Pentraxin-related protein PTX3 also known as TNF-inducible gene 14 protein (TSG-14) is a protein that in humans is encoded by the PTX3 gene.

Pentraxin 3 (ptx3) is a member of the pentraxin superfamily. This super family characterized by cyclic multimeric structure.
PTX3 is rapidly produced and released by several cell types, in particular by mononuclear phagocytes, dendritic cells (DCs), fibroblasts and endothelial cells in response to primary inflammatory signals [e.g., toll-like receptor (TLR) engagement, TNFα, IL-1β]. PTX3 binds with high affinity to the complement component C1q, the extracellular matrix component TNFα induced protein 6 (TNFAIP6; also called TNF-stimulated gene 6, TSG-6) and selected microorganisms, including Aspergillus fumigatus and Pseudomonas aeruginosa.

PTX3 activates the classical pathway of complement activation and facilitates pathogen recognition by macrophages and DCs.

== Structure ==

Human and murine PTX3, localized in the syntenic region of chromosome 3 (q24-28), are highly conserved, sharing 82% identical and 92% conserved amino acids. The human PTX3 gene is organized into three exons coding for the leader peptide (which is cleaved from the mature protein), the amino-terminal domain and the pentraxin domain of the protein.

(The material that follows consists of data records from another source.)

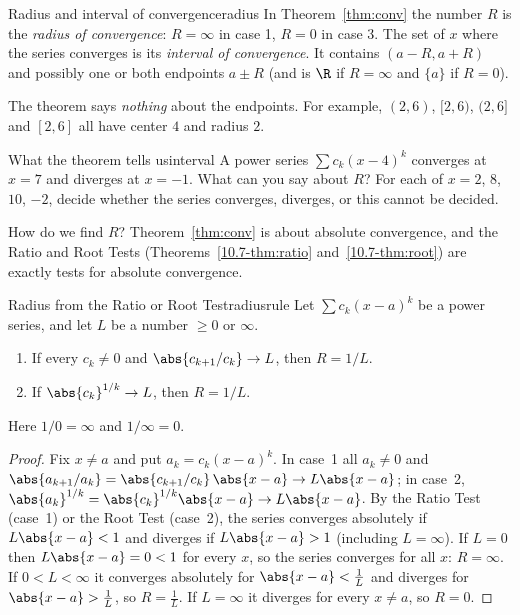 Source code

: \documentclass[11pt]{article}
\begin{document}
\begin{defn}{Radius and interval of convergence}{radius}
In Theorem~\ref{thm:conv} the number $R$ is the \emph{radius of convergence}: $R=\infty$ in case 1, $R=0$ in case 3. The set of $x$ where the series converges is its \emph{interval of convergence}. It contains $(a-R,a+R)$ and possibly one or both endpoints $a\pm R$ (and is $\R$ if $R=\infty$ and $\{a\}$ if $R=0$).
\end{defn}

The theorem says \emph{nothing} about the endpoints. For example, $(2,6)$, $[2,6)$, $(2,6]$ and $[2,6]$ all have center $4$ and radius $2$.

\begin{kc}{What the theorem tells us}{interval}
A power series $\sum c_k(x-4)^k$ converges at $x=7$ and diverges at $x=-1$. What can you say about $R$? For each of $x=2$, $8$, $10$, $-2$, decide whether the series converges, diverges, or this cannot be decided.
\end{kc}

How do we find $R$? Theorem~\ref{thm:conv} is about absolute convergence, and the Ratio and Root Tests (Theorems~\ref{10.7-thm:ratio} and~\ref{10.7-thm:root}) are exactly tests for absolute convergence.

\begin{thm}{Radius from the Ratio or Root Test}{radiusrule}
Let $\sum c_k(x-a)^k$ be a power series, and let $L$ be a number $\ge0$ or $\infty$.
\begin{enumerate}
  \item If every $c_k\ne0$ and $\abs{c_{k+1}/c_k}\to L$, then $R=1/L$.
  \item If $\abs{c_k}^{1/k}\to L$, then $R=1/L$.
\end{enumerate}
Here $1/0=\infty$ and $1/\infty=0$.
\end{thm}
\begin{proof}
Fix $x\ne a$ and put $a_k=c_k(x-a)^k$. In case~1 all $a_k\ne0$ and $\abs{a_{k+1}/a_k}=\abs{c_{k+1}/c_k}\,\abs{x-a}\to L\abs{x-a}$; in case~2, $\abs{a_k}^{1/k}=\abs{c_k}^{1/k}\abs{x-a}\to L\abs{x-a}$. By the Ratio Test (case~1) or the Root Test (case~2), the series converges absolutely if $L\abs{x-a}<1$ and diverges if $L\abs{x-a}>1$ (including $L=\infty$). If $L=0$ then $L\abs{x-a}=0<1$ for every $x$, so the series converges for all $x$: $R=\infty$. If $0<L<\infty$ it converges absolutely for $\abs{x-a}<\frac1L$ and diverges for $\abs{x-a}>\frac1L$, so $R=\frac1L$. If $L=\infty$ it diverges for every $x\ne a$, so $R=0$.
\end{proof}
\end{document}
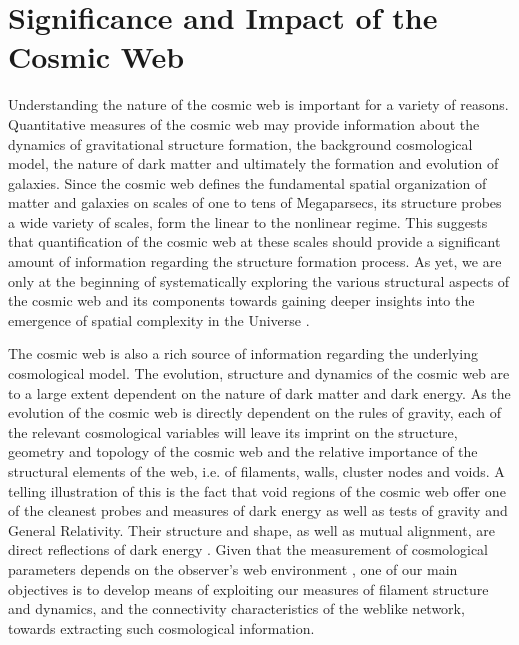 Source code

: \section{Significance and Impact of the Cosmic Web}
Understanding the nature of the cosmic web is important for a variety of reasons. Quantitative measures of the cosmic web 
may provide information about the dynamics of gravitational structure formation, the background cosmological model, the 
nature of dark matter and ultimately the formation and evolution of galaxies. Since the cosmic web defines the fundamental spatial organization of matter and galaxies on scales of one to tens of Megaparsecs, its structure probes a wide variety of scales, form the linear to the nonlinear regime. This suggests that quantification of the cosmic web at these scales should provide a significant amount of 
information regarding the structure formation process. As yet, we are only at the beginning of systematically exploring the various 
structural aspects of the cosmic web and its components towards gaining deeper insights into the emergence of spatial 
complexity in the Universe \citep[see e.g.][]{Cautun2014a}. 

The cosmic web is also a rich source of information regarding the underlying cosmological model. The evolution, structure and dynamics of the 
cosmic web are to a large extent dependent on the nature of dark matter and dark energy. As the evolution of the cosmic web 
is directly dependent on the rules of gravity, each of the relevant cosmological variables will leave its imprint on the 
structure, geometry and topology of the cosmic web and the relative importance of the structural elements of the 
web, i.e. of filaments, walls, cluster nodes and voids. A telling illustration of this is the fact that  void regions of the cosmic web offer one of the cleanest probes and measures of dark energy as well as tests of gravity and General Relativity. Their structure and shape, as well as mutual alignment, are direct 
reflections of dark energy \citep{Park2007,Platen2008a,Lavaux2010,Lavaux2012,Bos2012,Sutter2014a,Pisani2015}. Given that the measurement of cosmological parameters depends on the observer's web environment \citep[e.g.][]{Wojtak2014}, one of our 
main objectives is to develop means of exploiting our measures of filament structure and dynamics, and the connectivity 
characteristics of the weblike network, towards extracting such cosmological information.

The transcribed PTX3 protein is 381 amino acids long, has a predicted molecular weight of 40,165 Da and consists of a carboxy-terminal 203 amino acid long pentraxin domain coupled with an amino-terminal 178 amino acid long domain unrelated to other known proteins. The PTX3 carboxy-terminal domain contains a canonical pentraxin signature (HxCxS/TWxS) and two conserved cysteines (Cys-210 and Cys-271), and shares 57% conserved and 17% identical amino acids with short pentraxins. The presence of an amino-linked glycosylation site in the carboxy-terminal domain at Asn-220 accounts for the higher molecular weight observed in SDS–PAGE under reducing conditions (45 kDa as opposed to the predicted 40 kDa). Under native conditions PTX3 protomers are assembled to form multimers. The crystal structure of PTX3 has not been determined yet, however according to modeling, the PTX3 pentraxin domain well-accommodates on the tertiary fold of SAP, with almost all of the β-strands and the α-helical segments conserved.

== PTX3 in blood ==

PTX3 behaves as an acute phase response protein, as the blood levels of PTX3, low in normal conditions (about 25 ng/mL in the mouse, < 2 ng/mL in humans), increase rapidly (peaking at 6–8 h after induction) and dramatically (200–800 ng/mL) during endotoxic shock, sepsis and other inflammatory and infectious conditions, correlating with the severity of the disease. PTX3 levels in cerebrospinal fluid help distinguishing between bacterial and aseptic meningoencephalitis. Under these conditions, PTX3 is a rapid marker for primary local activation of innate immunity and inflammation.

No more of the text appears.